The way I see it- whatever it takes to make it work. If someone has trouble with "jesus" or "Buddha" or whatever than maybe they should call him something else. My higher power isn't so particular about names and titles- what's important is being good to others and to yourself.
Gotta go. Home with a sick kid and I'm on my second day out with a cold myself and need to catch up on work stuff.
Why not. And after we've got each other good and saved, maybe we can start our own program, "Windbags Anonymous".
Me and an old buddie of mine back in Houston used to go the rounds. Dead to everything going on around us. Next thing we'd know, daylight poking through the windows, a few cases and a bottle piled up on the table, naked people in the bathtub, buddies calling from jail who had left on a beer run, chicks nobody knew passed out on the couches, blood on the walls, we had sat there and debated everything under the sun straight through it all.
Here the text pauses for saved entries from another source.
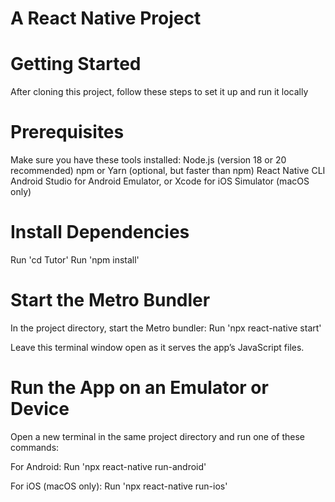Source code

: # A React Native Project

# Getting Started
After cloning this project, follow these steps to set it up and run it locally

# Prerequisites

Make sure you have these tools installed:
Node.js (version 18 or 20 recommended)
npm or Yarn (optional, but faster than npm)
React Native CLI
Android Studio for Android Emulator, or Xcode for iOS Simulator (macOS only)

# Install Dependencies

Run 'cd Tutor'
Run 'npm install'

# Start the Metro Bundler

In the project directory, start the Metro bundler:
Run 'npx react-native start'

Leave this terminal window open as it serves the app’s JavaScript files.

# Run the App on an Emulator or Device 
Open a new terminal in the same project directory and run one of these commands:

For Android:
Run 'npx react-native run-android'

For iOS (macOS only):
Run 'npx react-native run-ios'
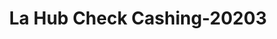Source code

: ---
f_zip-code: 91331
f_state-code: CA
title: La Hub Check Cashing-20203
f_phone: 818-899-2122
f_city-only: Pacoima
f_address: 13612 Van Nuys Boulevard Pacoima
f_location-unique-id: '20203'
slug: la-hub-check-cashing-20203
updated-on: '2024-05-30T13:46:58.046Z'
created-on: '2024-05-30T13:36:59.803Z'
published-on: '2024-05-30T13:54:32.469Z'
f_city-state: cms/city/pacoima-ca.md
f_company: cms/company/la-hub-check-cashing.md
f_state: cms/state/california.md
layout: '[payday-loan].html'
tags: payday-loan
---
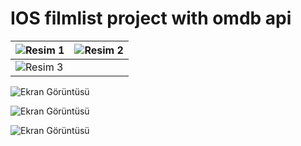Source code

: # IOS filmlist project with omdb api


| ![Resim 1](https://github.com/Eyupkosee/IOS-filmlist-project-with-omdb-api/blob/9a68e2d6f26298aab4900d203bf5fd9d8597fd9f/Assets.xcassets/Simulator%20Screen%20Shot%20-%20iPhone%2014%20Pro%20-%202023-09-21%20at%2015.25.05.png) | ![Resim 2](https://github.com/Eyupkosee/IOS-filmlist-project-with-omdb-api/blob/186d867dd695697f9fb15e1dd95d00ac4e890ca3/Assets.xcassets/Simulator%20Screen%20Shot%20-%20iPhone%2014%20Pro%20-%202023-09-21%20at%2015.25.18.png) |
|---|---|
| ![Resim 3](https://github.com/Eyupkosee/IOS-filmlist-project-with-omdb-api/blob/186d867dd695697f9fb15e1dd95d00ac4e890ca3/Assets.xcassets/Simulator%20Screen%20Shot%20-%20iPhone%2014%20Pro%20-%202023-09-21%20at%2015.25.26.png) 

![Ekran Görüntüsü](https://github.com/Eyupkosee/IOS-filmlist-project-with-omdb-api/blob/9a68e2d6f26298aab4900d203bf5fd9d8597fd9f/Assets.xcassets/Simulator%20Screen%20Shot%20-%20iPhone%2014%20Pro%20-%202023-09-21%20at%2015.25.05.png)

![Ekran Görüntüsü](https://github.com/Eyupkosee/IOS-filmlist-project-with-omdb-api/blob/186d867dd695697f9fb15e1dd95d00ac4e890ca3/Assets.xcassets/Simulator%20Screen%20Shot%20-%20iPhone%2014%20Pro%20-%202023-09-21%20at%2015.25.18.png)


![Ekran Görüntüsü](https://github.com/Eyupkosee/IOS-filmlist-project-with-omdb-api/blob/186d867dd695697f9fb15e1dd95d00ac4e890ca3/Assets.xcassets/Simulator%20Screen%20Shot%20-%20iPhone%2014%20Pro%20-%202023-09-21%20at%2015.25.26.png)
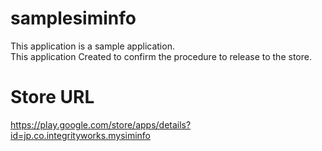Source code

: # samplesiminfo

This application is a sample application.  
This application Created to confirm the procedure to release to the store.

# Store URL
https://play.google.com/store/apps/details?id=jp.co.integrityworks.mysiminfo

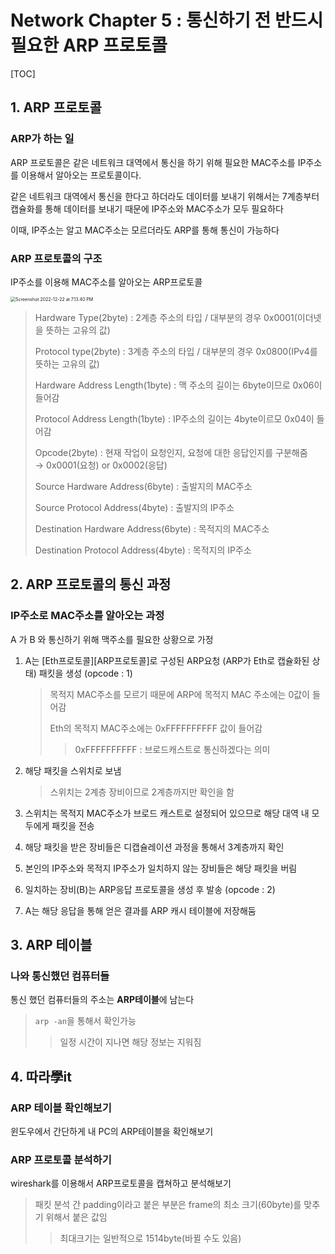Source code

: # Network Chapter 5 : 통신하기 전 반드시 필요한 ARP 프로토콜

[TOC]

## 1. ARP 프로토콜

### ARP가 하는 일

ARP 프로토콜은 같은 네트워크 대역에서 통신을 하기 위해 필요한 MAC주소를 IP주소를 이용해서 알아오는 프로토콜이다.

같은 네트워크 대역에서 통신을 한다고 하더라도 데이터를 보내기 위해서는 7계층부터 캡슐화를 통해 데이터를 보내기 때문에 IP주소와 MAC주소가 모두 필요하다

이때, IP주소는 알고 MAC주소는 모르더라도 ARP를 통해 통신이 가능하다

### ARP 프로토콜의 구조

IP주소를 이용해 MAC주소를 알아오는 ARP프로토콜

<img src="/Users/yangsiseon/Desktop/TIL/asset/img/Screenshot 2022-12-22 at 7.13.40 PM.png" alt="Screenshot 2022-12-22 at 7.13.40 PM" style="zoom:50%;" />

> Hardware Type(2byte) : 2계층 주소의 타입 / 대부분의 경우 0x0001(이더넷을 뜻하는 고유의 값)
>
> Protocol type(2byte) : 3계층 주소의 타입 / 대부분의 경우 0x0800(IPv4를 뜻하는 고유의 값)
>
> Hardware Address Length(1byte) : 맥 주소의 길이는 6byte이므로 0x06이 들어감
>
> Protocol Address Length(1byte) : IP주소의 길이는 4byte이르모 0x04이 들어감
>
> Opcode(2byte) : 현재 작업이 요청인지, 요청에 대한 응답인지를 구분해줌 &rarr; 0x0001(요청) or 0x0002(응답)
>
> Source Hardware Address(6byte) : 출발지의 MAC주소
>
> Source Protocol Address(4byte) : 출발지의 IP주소
>
> Destination Hardware Address(6byte) : 목적지의 MAC주소
>
> Destination Protocol Address(4byte) : 목적지의 IP주소

## 2. ARP 프로토콜의 통신 과정

### IP주소로 MAC주소를 알아오는 과정

A 가 B 와 통신하기 위해 맥주소를 필요한 상황으로 가정

1. A는 \[Eth프로토콜]\[ARP프로토콜]로 구성된 ARP요청 (ARP가 Eth로 캡슐화된 상태) 패킷을 생성 (opcode : 1)

   > 목적지 MAC주소를 모르기 때문에 ARP에 목적지 MAC 주소에는 0값이 들어감
   >
   > Eth의 목적지 MAC주소에는 0xFFFFFFFFFF 값이 들어감
   >
   > > 0xFFFFFFFFFF : 브로드캐스트로 통신하겠다는 의미

2. 해당 패킷을 스위치로 보냄

   > 스위치는 2계층 장비이므로 2계층까지만 확인을 함

3. 스위치는 목적지 MAC주소가 브로드 캐스트로 설정되어 있으므로 해당 대역 내 모두에게 패킷을 전송

4. 해당 패킷을 받은 장비들은 디캡슐레이션 과정을 통해서 3계층까지 확인

5. 본인의 IP주소와 목적지 IP주소가 일치하지 않는 장비들은 해당 패킷을 버림

6. 일치하는 장비(B)는 ARP응답 프로토콜을 생성 후 발송 (opcode : 2)

7. A는 해당 응답을 통해 얻은 결과를 ARP 캐시 테이블에 저장해둠

## 3. ARP 테이블

### 나와 통신했던 컴퓨터들

통신 했던 컴퓨터들의 주소는 **ARP테이블**에 남는다

> `arp -an`을 통해서 확인가능
>
> > 일정 시간이 지나면 해당 정보는 지워짐

## 4. 따라學it

### ARP 테이블 확인해보기

윈도우에서 간단하게 내 PC의 ARP테이블을 확인해보기

### ARP 프로토콜 분석하기

wireshark를 이용해서 ARP프로토콜을 캡쳐하고 분석해보기

> 패킷 분석 간 padding이라고 붙은 부분은 frame의 최소 크기(60byte)를 맞추기 위해서 붙은 값임
>
> > 최대크기는 일반적으로 1514byte(바뀔 수도 있음)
Used to like to think if only someone had just been there to write it all down.
Ahhhh..... yeah well..... it seems..... like........apparently I've forgotten more than I actually know, and if I only could remember what I knew at 18 I'd know everything there is to know. Talk about bottom- admitting you know NOTHING- that's bottom at my house. ;)
The crew I ran with, their needs weren't that complicated and the dialogue wasn't all that great. The discussion (loosely speaking) ran the gamut from the Sex Pistols to Rowdy Roddy Piper to yesterday's fight to how we were getting to the show tonight to how we were getting our next case of beer. I used to get trouble all the time for knowing stuff- like I was supposed to be in school or something. Those guys are all dead or in prison now, except for a couple that went completely under the radar towards the end of the speed riddled eighties.
Nothing like a good old conversation derailement. Completely off the tracks, this one. I think the engineer is meditating. Either that or it was something he ate.
Oh, there where very good times. Back when it still 'worked'. The problem with warstory telling, I find, is that I was on the road to destruction during those times, and to look back to long and fondly is for that mirage to start shimmering again. Like Oddyseus and the siren calling, mind turns it into just the best thing there ever was. And the more I give glory to it in reminiscing, the more it grows. Even after years of desperately trying to drink my way back and failing, starts shimmering again. Takes focus off of what's good right now too, grass starts looking greener elsewhere. It was all Fools Gold.
My grass was never green back then. It was a pretty screwed up time, 15 and on my own, drinking and fighting and doing drugs. I left there when I was just 17, quit drinking when I was 22ish- maybe 23. Surfed, travelled, got married, had kids- those were some good times. I didn't see any of that old crowd I grew up with ever again from the time I left, pretty much. No- they weren't good times back before I left, they were just times. And for me- it never still worked. First time I drank I got drunk, and pretty well every time after that.
I got divorced 5 years ago. Well when I moved out, I bought a six pack and drank the whole thing that first night, after not drinking for @15 years. It didn't take the pain away, it didn't take the loneliness away, it didn't take the fear away- and me being so smart I kept at it a while, just to see what happens.
But remembering that stuff keeps me humble. Keeps me properly scared of going down the tubes.